Stärkung der Kapitaldeckung

Ein probates Mittel dafür bietet die Private Krankenversicherung. Denn hier leben die Älteren nicht auf Kosten der Jüngeren. Vielmehr bildet jede Generation Rückstellungen am Kapitalmarkt und sorgt damit für die eigenen, im Alter steigenden Kosten von Gesundheit und Pflege vor. Nach diesem Prinzip funktionieren auch private Zusatzversicherungen gegen Krankheits- und Pflegerisiken. Neben individuellen Tarifen werden diese zunehmend auf betrieblicher Ebene oder gar für ganze Tarifbereiche abgeschlossen - und könnten für eine noch weitere Verbreitung steuerlich stärker gefördert werden.  

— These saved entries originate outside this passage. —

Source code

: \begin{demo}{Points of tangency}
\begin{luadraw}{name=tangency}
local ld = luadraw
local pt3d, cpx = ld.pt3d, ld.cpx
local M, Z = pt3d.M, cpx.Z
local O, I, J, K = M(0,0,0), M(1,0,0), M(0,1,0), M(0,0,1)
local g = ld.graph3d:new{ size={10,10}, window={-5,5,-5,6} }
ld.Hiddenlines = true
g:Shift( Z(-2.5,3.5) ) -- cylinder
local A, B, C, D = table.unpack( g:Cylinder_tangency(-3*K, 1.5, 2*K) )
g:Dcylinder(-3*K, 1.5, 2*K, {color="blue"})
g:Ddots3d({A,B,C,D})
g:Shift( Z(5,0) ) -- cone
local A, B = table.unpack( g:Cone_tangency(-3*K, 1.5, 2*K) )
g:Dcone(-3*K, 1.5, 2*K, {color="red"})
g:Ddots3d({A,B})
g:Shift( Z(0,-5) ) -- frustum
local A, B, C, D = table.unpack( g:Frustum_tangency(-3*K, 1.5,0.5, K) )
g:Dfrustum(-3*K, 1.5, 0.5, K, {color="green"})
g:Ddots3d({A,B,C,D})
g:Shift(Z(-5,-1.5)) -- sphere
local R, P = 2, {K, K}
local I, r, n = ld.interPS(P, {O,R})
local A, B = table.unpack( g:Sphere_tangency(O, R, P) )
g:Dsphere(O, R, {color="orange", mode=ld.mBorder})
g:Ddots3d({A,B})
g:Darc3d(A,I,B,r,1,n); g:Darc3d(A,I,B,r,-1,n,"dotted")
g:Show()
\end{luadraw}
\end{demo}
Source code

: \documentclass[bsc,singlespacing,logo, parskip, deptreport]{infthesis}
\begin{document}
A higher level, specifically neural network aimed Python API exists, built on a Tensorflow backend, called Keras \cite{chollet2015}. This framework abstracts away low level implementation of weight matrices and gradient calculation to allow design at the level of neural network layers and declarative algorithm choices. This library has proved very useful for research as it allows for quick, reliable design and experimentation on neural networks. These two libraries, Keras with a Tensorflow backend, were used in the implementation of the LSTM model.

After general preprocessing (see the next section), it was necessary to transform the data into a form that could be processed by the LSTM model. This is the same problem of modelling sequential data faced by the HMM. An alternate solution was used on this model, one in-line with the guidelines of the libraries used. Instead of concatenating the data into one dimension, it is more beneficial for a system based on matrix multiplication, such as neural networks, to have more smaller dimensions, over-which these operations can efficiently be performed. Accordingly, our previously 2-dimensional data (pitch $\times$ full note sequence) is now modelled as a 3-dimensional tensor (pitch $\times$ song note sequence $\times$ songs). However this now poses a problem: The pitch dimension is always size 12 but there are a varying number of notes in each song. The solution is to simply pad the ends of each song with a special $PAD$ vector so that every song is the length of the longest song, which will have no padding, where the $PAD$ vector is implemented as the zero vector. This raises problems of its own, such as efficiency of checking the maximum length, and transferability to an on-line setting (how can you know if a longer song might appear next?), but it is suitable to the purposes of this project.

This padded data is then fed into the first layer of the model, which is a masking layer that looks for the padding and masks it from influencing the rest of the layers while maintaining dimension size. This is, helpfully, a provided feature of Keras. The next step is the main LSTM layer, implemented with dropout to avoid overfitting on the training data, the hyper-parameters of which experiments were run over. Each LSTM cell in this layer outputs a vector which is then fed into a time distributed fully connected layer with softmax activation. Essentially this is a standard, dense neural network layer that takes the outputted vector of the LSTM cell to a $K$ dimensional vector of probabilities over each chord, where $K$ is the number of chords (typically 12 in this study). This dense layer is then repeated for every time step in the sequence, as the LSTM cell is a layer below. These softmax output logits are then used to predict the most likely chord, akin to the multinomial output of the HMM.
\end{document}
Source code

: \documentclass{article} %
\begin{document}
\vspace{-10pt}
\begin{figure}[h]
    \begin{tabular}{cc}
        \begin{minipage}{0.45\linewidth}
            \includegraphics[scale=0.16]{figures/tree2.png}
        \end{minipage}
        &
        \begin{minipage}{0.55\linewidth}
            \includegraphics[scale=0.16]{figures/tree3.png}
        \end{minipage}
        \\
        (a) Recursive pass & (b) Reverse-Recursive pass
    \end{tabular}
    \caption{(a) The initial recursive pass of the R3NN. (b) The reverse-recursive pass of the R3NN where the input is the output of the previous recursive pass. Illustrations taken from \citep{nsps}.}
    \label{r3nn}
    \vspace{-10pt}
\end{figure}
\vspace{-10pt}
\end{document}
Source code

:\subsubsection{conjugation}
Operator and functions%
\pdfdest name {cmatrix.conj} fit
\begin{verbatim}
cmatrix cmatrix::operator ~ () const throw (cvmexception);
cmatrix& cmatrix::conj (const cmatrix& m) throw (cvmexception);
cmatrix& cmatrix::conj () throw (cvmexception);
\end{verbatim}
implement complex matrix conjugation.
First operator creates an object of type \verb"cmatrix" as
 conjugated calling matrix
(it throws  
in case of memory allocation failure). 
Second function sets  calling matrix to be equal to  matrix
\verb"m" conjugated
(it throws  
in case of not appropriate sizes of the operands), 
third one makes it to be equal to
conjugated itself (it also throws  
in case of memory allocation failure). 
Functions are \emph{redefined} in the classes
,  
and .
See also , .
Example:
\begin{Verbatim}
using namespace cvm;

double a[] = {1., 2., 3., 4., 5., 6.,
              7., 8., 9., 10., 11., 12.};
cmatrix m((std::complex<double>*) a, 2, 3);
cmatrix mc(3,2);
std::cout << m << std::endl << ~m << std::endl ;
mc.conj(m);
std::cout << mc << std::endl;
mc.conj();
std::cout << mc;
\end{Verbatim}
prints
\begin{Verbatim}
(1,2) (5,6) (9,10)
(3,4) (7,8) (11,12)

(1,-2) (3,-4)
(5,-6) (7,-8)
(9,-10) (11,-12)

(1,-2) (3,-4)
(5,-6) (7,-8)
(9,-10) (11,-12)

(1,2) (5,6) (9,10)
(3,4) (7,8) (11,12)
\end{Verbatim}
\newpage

„Noch reicht die Zeit, um vorzusorgen, bevor unserer Gesellschaft die Kosten des demografischen Wandels über den Kopf wachsen“, so PKV-Verbandsdirektor Florian Reuther anlässlich der Vorstellung des Tragfähigkeitsberichts. „Aber die Politik muss endlich damit anfangen, die zusätzliche kapitalgedeckte Vorsorge zu stärken.“ Die Private Krankenversicherung steht jedenfalls dazu bereit.